Je suis fille de divorcés et j’ai trop conscience de la fragilité ténue d’un engagement pour oser me gausser ou juger celui qui le brise. Dieu seul « sonde les reins et les cœurs » et l’épître de Jacques nous rappelle très clairement :

 

Frères, cessez de dire du mal les uns des autres ; dire du mal de son frère ou juger son frère, c’est dire du mal de la Loi et juger la loi (…). Pour qui te prends-tu donc, toi qui juges ton prochain ? (Jc 4).

 

Mais j’ai aussi conscience de la grandeur folle de l’engagement. Car, pour moi, il n’est pas question dans cette affaire du célibat : il est question de fidélité… Vous savez, la fidélité, cela vient du mot latin fides, qui veut dire la foi, la confiance. C’est à double sens.

 

C’est reconnaître avant tout que Dieu nous fait confiance, ce qui est incroyable ! A toujours nous aimer, nous attendre, nous espérer…

 

Et, de notre côté, c’est répondre en faisant confiance à cette confiance de Dieu, c’est refaire confiance chaque jour à ce Dieu qui nous a appelés et nous appelle : c’est Lui confier notre Foi comme au premier jour où nous nous sommes jetés à plein être en Lui.

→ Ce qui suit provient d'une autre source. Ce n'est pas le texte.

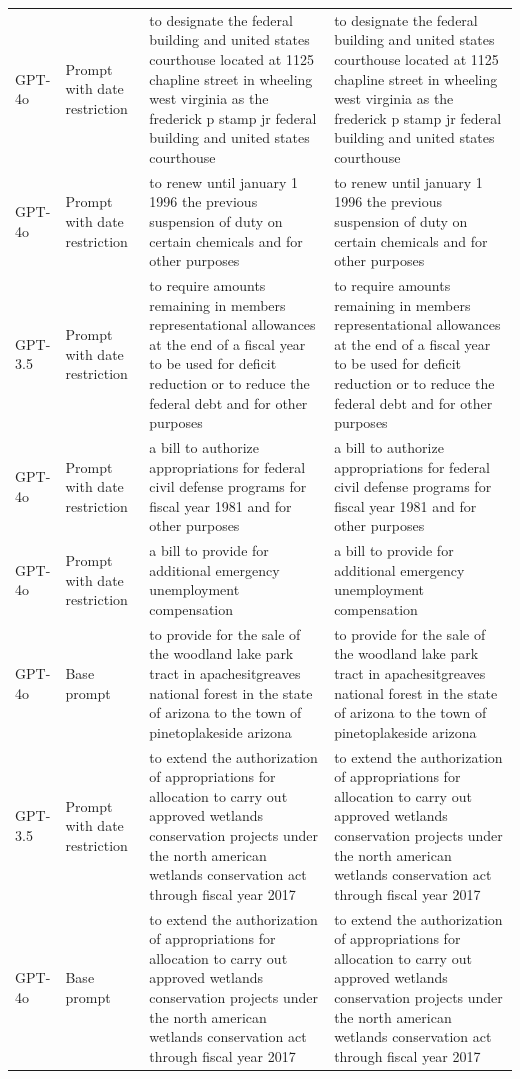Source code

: \begin{longtable}{>{\raggedright\arraybackslash}p{1.4cm}>{\raggedright\arraybackslash}p{1.4cm}>{\raggedright\arraybackslash}p{5.5cm}>{\raggedright\arraybackslash}p{5.5cm}}
GPT-4o & Prompt with date restriction & to designate the federal building and united states courthouse located at 1125 chapline street in wheeling west virginia as the frederick p stamp jr federal building and united states courthouse & to designate the federal building and united states courthouse located at 1125 chapline street in wheeling west virginia as the frederick p stamp jr federal building and united states courthouse\\
GPT-4o & Prompt with date restriction & to renew until january 1 1996 the previous suspension of duty on certain chemicals and for other purposes & to renew until january 1 1996 the previous suspension of duty on certain chemicals and for other purposes\\
GPT-3.5 & Prompt with date restriction & to require amounts remaining in members representational allowances at the end of a fiscal year to be used for deficit reduction or to reduce the federal debt and for other purposes & to require amounts remaining in members representational allowances at the end of a fiscal year to be used for deficit reduction or to reduce the federal debt and for other purposes\\
GPT-4o & Prompt with date restriction & a bill to authorize appropriations for federal civil defense programs for fiscal year 1981 and for other purposes & a bill to authorize appropriations for federal civil defense programs for fiscal year 1981 and for other purposes\\
GPT-4o & Prompt with date restriction & a bill to provide for additional emergency unemployment compensation & a bill to provide for additional emergency unemployment compensation\\
GPT-4o & Base prompt & to provide for the sale of the woodland lake park tract in apachesitgreaves national forest in the state of arizona to the town of pinetoplakeside arizona & to provide for the sale of the woodland lake park tract in apachesitgreaves national forest in the state of arizona to the town of pinetoplakeside arizona\\
GPT-3.5 & Prompt with date restriction & to extend the authorization of appropriations for allocation to carry out approved wetlands conservation projects under the north american wetlands conservation act through fiscal year 2017 & to extend the authorization of appropriations for allocation to carry out approved wetlands conservation projects under the north american wetlands conservation act through fiscal year 2017\\
GPT-4o & Base prompt & to extend the authorization of appropriations for allocation to carry out approved wetlands conservation projects under the north american wetlands conservation act through fiscal year 2017 & to extend the authorization of appropriations for allocation to carry out approved wetlands conservation projects under the north american wetlands conservation act through fiscal year 2017\\

\end{longtable}
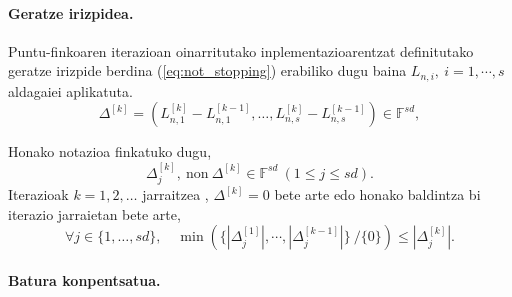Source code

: \paragraph*{Geratze irizpidea.} Puntu-finkoaren iterazioan oinarritutako inplementazioarentzat definitutako geratze irizpide berdina (\ref{eq:not_stopping}) erabiliko dugu baina $L_{n,i}, \ i=1,\cdots,s$ aldagaiei aplikatuta.
\begin{equation*}
\Delta^{[k]}=(L_{n,1}^{[k]}-L_{n,1}^{[k-1]},\dots,L_{n,s}^{[k]}-L_{n,s}^{[k-1]}) \in \mathbb{F}^{sd},
\end{equation*}

Honako notazioa finkatuko dugu,
\begin{equation*}
\Delta_j^{[k]}, \ \text{non} \ \Delta^{[k]} \in \mathbb{F}^{sd}  \ (1\leqslant j \leqslant sd).
\end{equation*}
 Iterazioak  $k=1,2,\ldots$ jarraitzea , $ \Delta^{[k]} =0$ bete arte edo honako baldintza bi iterazio jarraietan bete arte,
\begin{equation}
\label{eq:not_stoppingLi}
\forall j \in \{1,\ldots,s d\},  \quad
\min \left(\{|\Delta_j^{[1]}|,\cdots ,|\Delta_j^{[k-1]}|\} \ /\{0\} \right) \leqslant |\Delta_j^{[k]}|.
\end{equation}


\paragraph*{Batura konpentsatua.}

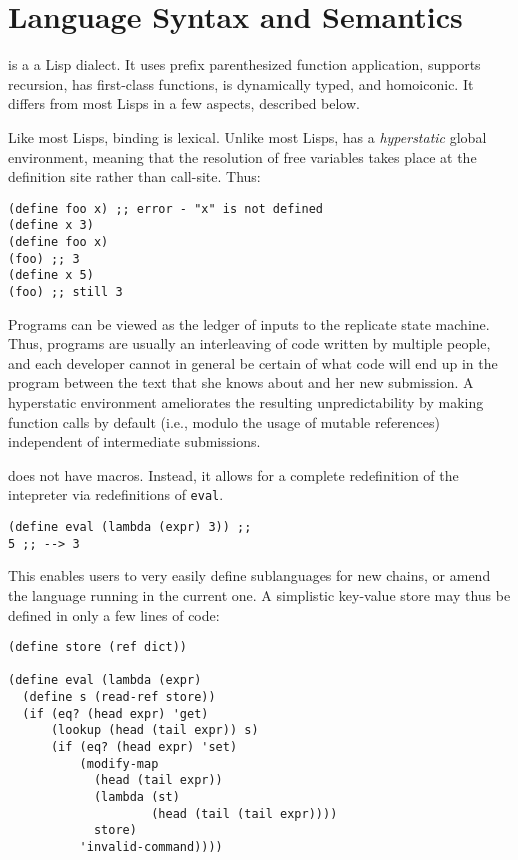 \section{Language Syntax and Semantics}
\label{s:language}

\rad is a a Lisp dialect. It uses prefix parenthesized function application,
supports recursion, has first-class functions, is dynamically typed, and
homoiconic. It differs from most Lisps in a few aspects, described below.

Like most Lisps, binding is lexical. Unlike most Lisps, \rad has a
\textit{hyperstatic} global environment, meaning that the resolution of free
variables takes place at the definition site rather than call-site. Thus:

\begin{verbatim}
(define foo x) ;; error - "x" is not defined
(define x 3)
(define foo x)
(foo) ;; 3
(define x 5)
(foo) ;; still 3
\end{verbatim}

Programs can be viewed as the ledger of inputs to the replicate state machine.
Thus, \rad programs are usually an interleaving of code written by multiple
people, and each developer cannot in general be certain of what code will end
up in the program between the text that she knows about and her new submission.
A hyperstatic environment ameliorates the resulting unpredictability by making
function calls by default (i.e., modulo the usage of mutable references)
independent of intermediate submissions.

\rad does not have macros. Instead, it allows for a complete redefinition of
the intepreter via redefinitions of \texttt{eval}.

\begin{verbatim}
(define eval (lambda (expr) 3)) ;;
5 ;; --> 3
\end{verbatim}

This enables users to very easily define sublanguages for new chains, or amend
the language running in the current one. A simplistic key-value store may thus
be defined in only a few lines of code:

\begin{lstlisting}
(define store (ref dict))

(define eval (lambda (expr)
  (define s (read-ref store))
  (if (eq? (head expr) 'get)
      (lookup (head (tail expr)) s)
      (if (eq? (head expr) 'set)
          (modify-map
            (head (tail expr))
            (lambda (st)
                    (head (tail (tail expr))))
            store)
          'invalid-command))))

\end{lstlisting}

La fidélité, c’est le « oui » de chaque jour, même prononcé dans l’obscurité ou les montagnes russes de la tentation ou du désespoir. C’est Lui dire notre humble espérance d’être fidèles, malgré tout ce qui peut arriver.

 

La fidélité, c’est un combat pour que la grâce mène chaque jour plus le bon combat de l’Amour en nous : et c’est valable pour les personnes mariées comme pour tous les consacrés célibataires.

 

En disant cela, loin de moi l’idée de juger celui qui est parti et j’aime penser à lui en sachant que Dieu ne cessera jamais de lui faire confiance puisqu’Il ne cesse de l’aimer. Mais j’ai la conviction que nous avons à nous entraider sur ce chemin de la fidélité selon notre état de vie, qu’il soit doux ou rugueux selon les jours car Dieu ne saurait se faire girouette de bonheur, pour être vraiment là où Lui et nous, après discernement, avons engagé notre Foi.

 

Finalement, il me semble que, dans ces événements si complexes, il y a probablement mieux à faire que chercher des poux dans la tête de tel ou tel, il y a à prier. Réponse facile me direz-vous… Mais l’avez-vous, l’avons-nous vraiment fait ? Pour David et pour sa communauté, probablement profondément blessée ; pour chacun de nous, pour grandir en fidélité en nos différents états de vie. Car, dans la prière, plus que de chercher à conjoindre deux amours, il est question de tout unifier en Celui qui est Amour : et prier, c’est simplement grandir en foi, en espérance et en charité. Id est en fidélité ?

 

Nous voyons actuellement de manière confuse, comme dans un miroir ; ce jour-là, nous verrons face à face. Actuellement, ma connaissance est partielle ; ce jour-là, je connaîtrai parfaitement, comme j’ai été connu. Ce qui demeure aujourd’hui, c’est la foi, l’espérance et la charité ; mais la plus grande des trois, c’est la charité. (1 Co 12-13).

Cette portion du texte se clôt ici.